This "UNIQUE_ID" (which is not really unique) is filled by joining the IDs of two other tables. This way, our "materialized view" removes the need of at least three joins when the user searches on our catalog, which improved our query times from ~20 seconds to ~2 seconds.
We don't call sqlite3 API directly on our queries, we have developed a wrapper class around it and we've been using it for at least 2 years now. And it's the first time ever we've been on this situation, but again it's the first time we're handling so much data.
A couple of thoughts:
You're not showing us the creation of any index on FMV_CATALOG. If nothing else, if UNIQUE_ID is, as the name suggests, unique, then I'd be inclined to define the table with a PRIMARY KEY:
CREATE TABLE FMV_CATALOG(
UNIQUE_ID TEXT PRIMARY KEY,
PRODUCT_ID INTEGER,
<bunch of metadata/filtered columns - total of 20 columns>
);
You should try using the SQLite EXPLAIN QUERY PLAN command to look at the query and look at its plan and make sure it's availing itself of your index. Do this as it is, and then again with PRIMARY KEY (and perhaps if that still doesn't do it, an index on the fields in your WHERE clause), and make sure the final query is definitely using your index.

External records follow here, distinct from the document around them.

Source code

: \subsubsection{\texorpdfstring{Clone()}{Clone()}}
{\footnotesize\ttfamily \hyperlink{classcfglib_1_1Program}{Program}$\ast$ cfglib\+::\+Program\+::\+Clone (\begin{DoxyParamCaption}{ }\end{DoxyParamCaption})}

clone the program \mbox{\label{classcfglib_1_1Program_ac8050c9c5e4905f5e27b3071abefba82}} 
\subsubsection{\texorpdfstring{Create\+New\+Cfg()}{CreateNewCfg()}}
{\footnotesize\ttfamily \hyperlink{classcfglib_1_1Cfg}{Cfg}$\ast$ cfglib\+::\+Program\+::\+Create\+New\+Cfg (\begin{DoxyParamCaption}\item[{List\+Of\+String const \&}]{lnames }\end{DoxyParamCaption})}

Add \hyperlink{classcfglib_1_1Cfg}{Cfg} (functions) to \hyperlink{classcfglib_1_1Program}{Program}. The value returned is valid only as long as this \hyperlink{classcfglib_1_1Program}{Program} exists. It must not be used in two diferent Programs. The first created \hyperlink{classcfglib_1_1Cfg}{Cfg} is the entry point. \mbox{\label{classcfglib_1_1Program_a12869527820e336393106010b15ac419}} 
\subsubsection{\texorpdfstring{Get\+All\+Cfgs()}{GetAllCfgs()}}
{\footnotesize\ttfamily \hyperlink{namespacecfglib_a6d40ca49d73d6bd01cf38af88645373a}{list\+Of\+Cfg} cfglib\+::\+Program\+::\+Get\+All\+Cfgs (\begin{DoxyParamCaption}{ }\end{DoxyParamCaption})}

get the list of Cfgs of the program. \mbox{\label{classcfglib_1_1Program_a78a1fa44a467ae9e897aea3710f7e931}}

I'm not sure why, if you have the unique id, why you're also looking at the other fields. If adding of the primary key (and possibly other index(es)) doesn't solve the problem, I might try just retrieving the record based upon the unique id, and then check for conformance with your other parameters in code. I don't believe you need to do this, but it's a worst case scenario.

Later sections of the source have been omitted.